[[ Source records open ]]

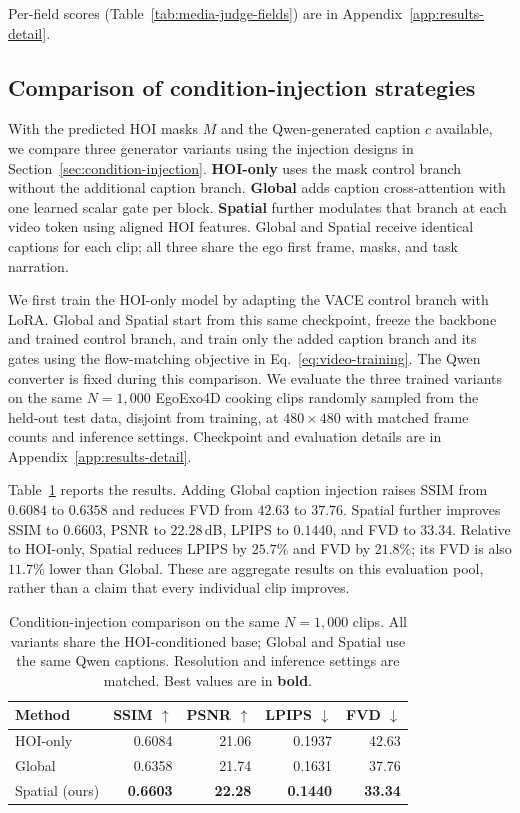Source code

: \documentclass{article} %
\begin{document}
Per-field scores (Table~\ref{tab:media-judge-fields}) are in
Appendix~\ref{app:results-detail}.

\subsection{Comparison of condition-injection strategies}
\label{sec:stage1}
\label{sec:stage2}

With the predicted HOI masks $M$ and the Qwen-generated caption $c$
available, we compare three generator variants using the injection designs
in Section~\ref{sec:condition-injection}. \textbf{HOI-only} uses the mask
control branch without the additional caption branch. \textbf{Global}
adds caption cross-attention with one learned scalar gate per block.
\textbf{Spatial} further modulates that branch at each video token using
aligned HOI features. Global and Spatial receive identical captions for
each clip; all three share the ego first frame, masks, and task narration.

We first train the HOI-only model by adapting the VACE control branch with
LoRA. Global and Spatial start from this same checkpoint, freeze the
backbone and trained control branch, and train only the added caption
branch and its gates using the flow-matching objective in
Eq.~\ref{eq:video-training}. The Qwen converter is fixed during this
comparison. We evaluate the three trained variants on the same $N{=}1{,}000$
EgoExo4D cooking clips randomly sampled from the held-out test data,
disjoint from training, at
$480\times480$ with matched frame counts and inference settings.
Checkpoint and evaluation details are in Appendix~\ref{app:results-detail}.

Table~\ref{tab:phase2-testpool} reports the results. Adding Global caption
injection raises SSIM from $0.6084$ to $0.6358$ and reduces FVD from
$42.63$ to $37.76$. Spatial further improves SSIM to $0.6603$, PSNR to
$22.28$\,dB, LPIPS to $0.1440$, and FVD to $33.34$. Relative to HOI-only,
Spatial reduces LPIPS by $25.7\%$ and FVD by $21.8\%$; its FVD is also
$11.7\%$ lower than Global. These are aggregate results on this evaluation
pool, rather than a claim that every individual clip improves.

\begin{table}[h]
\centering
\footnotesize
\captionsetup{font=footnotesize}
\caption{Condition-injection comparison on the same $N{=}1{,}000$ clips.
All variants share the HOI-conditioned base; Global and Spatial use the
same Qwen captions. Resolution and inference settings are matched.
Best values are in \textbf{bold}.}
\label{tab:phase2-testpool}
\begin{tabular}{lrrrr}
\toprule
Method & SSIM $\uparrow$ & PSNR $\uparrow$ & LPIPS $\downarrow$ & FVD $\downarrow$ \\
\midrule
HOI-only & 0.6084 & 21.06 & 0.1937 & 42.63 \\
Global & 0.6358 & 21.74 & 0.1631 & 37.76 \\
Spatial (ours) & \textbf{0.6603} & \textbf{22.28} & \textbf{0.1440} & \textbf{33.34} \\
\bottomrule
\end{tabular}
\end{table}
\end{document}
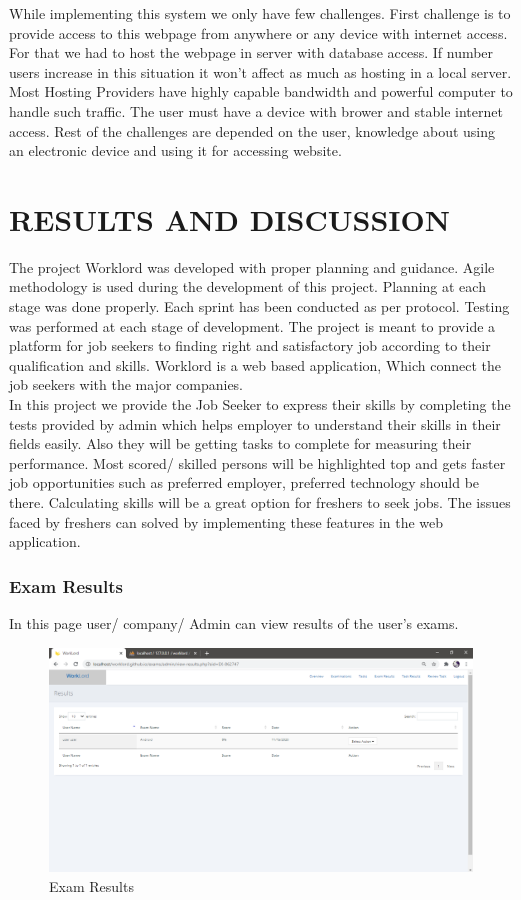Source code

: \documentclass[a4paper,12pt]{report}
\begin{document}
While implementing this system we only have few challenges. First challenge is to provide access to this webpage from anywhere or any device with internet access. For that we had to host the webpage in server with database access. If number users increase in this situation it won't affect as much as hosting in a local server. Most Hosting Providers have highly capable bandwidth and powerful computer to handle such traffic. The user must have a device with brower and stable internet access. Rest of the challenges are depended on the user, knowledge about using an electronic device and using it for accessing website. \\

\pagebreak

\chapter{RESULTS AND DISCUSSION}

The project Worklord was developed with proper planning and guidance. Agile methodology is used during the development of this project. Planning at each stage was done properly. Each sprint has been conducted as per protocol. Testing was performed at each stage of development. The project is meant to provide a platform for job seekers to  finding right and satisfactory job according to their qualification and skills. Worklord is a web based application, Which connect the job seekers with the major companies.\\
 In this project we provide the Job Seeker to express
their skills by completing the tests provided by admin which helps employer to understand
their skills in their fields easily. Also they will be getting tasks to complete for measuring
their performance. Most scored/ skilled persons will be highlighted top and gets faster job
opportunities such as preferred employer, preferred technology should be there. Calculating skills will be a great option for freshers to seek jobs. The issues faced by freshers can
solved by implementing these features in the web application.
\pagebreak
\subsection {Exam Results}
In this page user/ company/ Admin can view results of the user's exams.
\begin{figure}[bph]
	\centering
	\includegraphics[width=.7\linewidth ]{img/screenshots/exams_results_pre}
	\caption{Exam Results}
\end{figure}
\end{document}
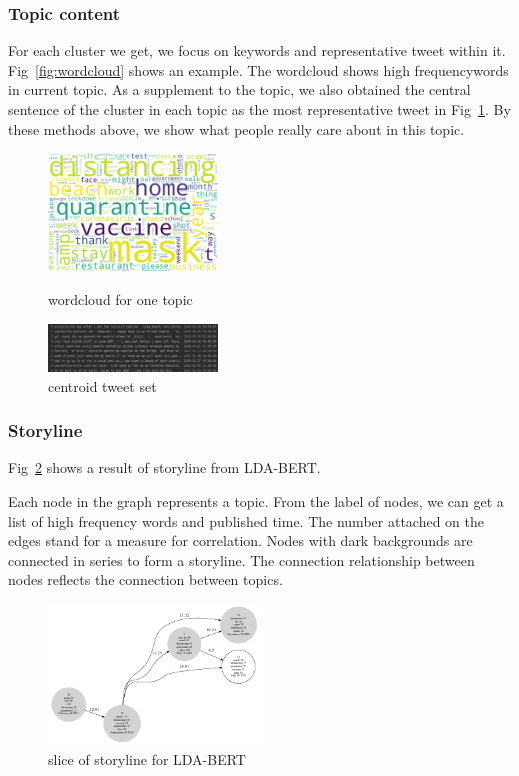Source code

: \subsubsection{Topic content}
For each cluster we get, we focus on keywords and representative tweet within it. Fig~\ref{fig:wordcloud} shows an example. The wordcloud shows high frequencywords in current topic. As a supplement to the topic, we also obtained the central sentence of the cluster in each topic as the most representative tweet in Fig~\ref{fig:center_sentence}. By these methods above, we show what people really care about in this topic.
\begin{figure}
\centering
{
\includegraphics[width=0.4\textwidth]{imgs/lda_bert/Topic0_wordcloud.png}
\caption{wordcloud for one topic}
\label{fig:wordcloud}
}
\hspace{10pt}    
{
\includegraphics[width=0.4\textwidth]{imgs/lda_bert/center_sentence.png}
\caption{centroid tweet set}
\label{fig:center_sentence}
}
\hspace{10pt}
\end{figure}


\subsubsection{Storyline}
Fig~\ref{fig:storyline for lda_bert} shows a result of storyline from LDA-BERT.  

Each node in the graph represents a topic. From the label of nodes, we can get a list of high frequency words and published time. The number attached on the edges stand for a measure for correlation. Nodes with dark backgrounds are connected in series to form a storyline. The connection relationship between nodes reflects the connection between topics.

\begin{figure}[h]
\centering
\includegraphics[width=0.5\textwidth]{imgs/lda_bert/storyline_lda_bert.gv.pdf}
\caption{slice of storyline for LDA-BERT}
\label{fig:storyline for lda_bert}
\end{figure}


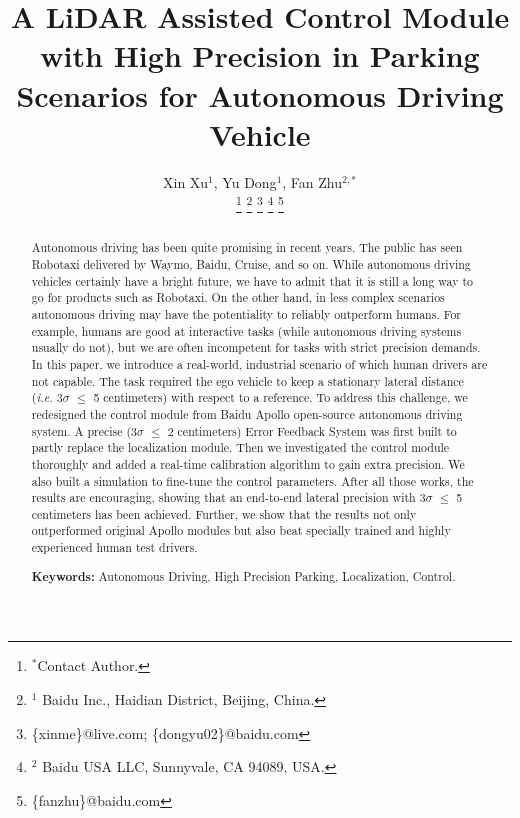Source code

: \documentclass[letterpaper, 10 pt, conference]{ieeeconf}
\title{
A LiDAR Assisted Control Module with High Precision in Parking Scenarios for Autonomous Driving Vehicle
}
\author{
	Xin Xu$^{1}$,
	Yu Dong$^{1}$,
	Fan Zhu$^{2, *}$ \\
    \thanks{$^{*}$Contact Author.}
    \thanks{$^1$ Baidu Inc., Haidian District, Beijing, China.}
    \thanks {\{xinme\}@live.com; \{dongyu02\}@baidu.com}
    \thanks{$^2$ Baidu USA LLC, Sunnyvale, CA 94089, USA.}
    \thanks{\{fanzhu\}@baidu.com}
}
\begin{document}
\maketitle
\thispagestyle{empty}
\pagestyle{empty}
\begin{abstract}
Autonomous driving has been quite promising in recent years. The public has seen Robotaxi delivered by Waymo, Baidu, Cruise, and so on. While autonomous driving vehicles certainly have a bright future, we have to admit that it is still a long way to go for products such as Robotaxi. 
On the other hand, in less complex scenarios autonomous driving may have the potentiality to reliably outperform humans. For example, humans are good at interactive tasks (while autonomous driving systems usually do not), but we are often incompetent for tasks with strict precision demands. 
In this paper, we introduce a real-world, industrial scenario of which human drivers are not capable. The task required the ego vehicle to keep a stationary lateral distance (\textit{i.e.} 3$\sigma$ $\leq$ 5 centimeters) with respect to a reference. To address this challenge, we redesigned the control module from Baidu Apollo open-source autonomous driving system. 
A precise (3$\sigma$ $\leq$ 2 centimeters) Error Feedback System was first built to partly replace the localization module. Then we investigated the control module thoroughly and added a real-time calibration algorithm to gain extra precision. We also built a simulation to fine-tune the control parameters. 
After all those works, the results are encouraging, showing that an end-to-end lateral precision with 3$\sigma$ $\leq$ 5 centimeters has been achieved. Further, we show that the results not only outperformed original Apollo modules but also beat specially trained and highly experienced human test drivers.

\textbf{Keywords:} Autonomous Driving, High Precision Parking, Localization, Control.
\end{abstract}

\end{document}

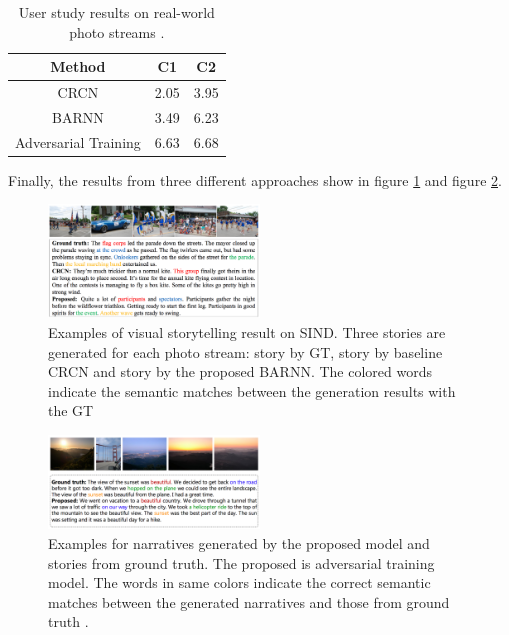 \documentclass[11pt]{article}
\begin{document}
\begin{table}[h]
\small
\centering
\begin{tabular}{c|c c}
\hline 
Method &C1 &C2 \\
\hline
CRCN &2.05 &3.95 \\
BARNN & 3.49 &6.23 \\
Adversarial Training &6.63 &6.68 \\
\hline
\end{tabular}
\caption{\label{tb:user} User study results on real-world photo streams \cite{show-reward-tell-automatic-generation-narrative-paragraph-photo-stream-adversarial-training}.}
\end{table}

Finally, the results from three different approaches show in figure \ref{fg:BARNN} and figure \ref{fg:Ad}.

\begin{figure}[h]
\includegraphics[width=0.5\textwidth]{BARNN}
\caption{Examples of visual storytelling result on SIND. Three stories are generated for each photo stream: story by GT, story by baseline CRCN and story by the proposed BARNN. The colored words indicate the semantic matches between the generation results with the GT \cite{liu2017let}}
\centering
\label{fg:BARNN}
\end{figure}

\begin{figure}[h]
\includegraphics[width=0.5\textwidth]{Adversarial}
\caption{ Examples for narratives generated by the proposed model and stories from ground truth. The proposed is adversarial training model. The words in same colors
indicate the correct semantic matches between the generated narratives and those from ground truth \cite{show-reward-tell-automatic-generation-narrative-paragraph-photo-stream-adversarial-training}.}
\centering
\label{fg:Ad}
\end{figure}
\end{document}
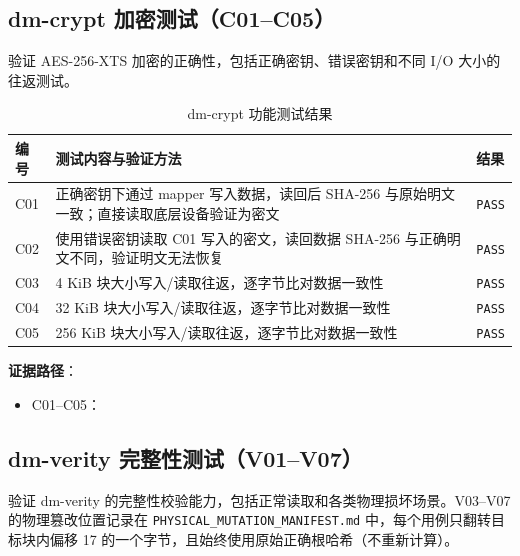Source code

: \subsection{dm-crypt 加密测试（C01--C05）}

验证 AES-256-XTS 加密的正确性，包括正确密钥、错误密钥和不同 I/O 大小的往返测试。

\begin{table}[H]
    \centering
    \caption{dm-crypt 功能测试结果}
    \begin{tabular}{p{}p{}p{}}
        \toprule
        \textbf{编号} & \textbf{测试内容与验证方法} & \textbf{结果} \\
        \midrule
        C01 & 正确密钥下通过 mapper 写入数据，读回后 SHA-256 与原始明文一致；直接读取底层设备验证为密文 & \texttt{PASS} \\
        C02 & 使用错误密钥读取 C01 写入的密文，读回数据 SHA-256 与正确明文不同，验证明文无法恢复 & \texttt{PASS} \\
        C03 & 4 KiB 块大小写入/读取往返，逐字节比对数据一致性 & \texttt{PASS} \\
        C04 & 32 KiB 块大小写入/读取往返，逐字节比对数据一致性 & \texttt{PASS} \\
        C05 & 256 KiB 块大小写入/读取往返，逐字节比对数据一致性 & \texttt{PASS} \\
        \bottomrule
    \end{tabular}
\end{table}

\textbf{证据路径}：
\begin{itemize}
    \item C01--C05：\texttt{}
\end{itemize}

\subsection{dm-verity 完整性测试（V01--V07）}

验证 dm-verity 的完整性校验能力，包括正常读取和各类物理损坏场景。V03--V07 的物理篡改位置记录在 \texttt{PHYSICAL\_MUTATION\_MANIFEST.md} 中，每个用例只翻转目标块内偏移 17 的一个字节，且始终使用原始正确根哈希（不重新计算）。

[[ Source records closed ]]

_About this task_
From the material, report only how many lines include the word "during".

_Expected answer_
2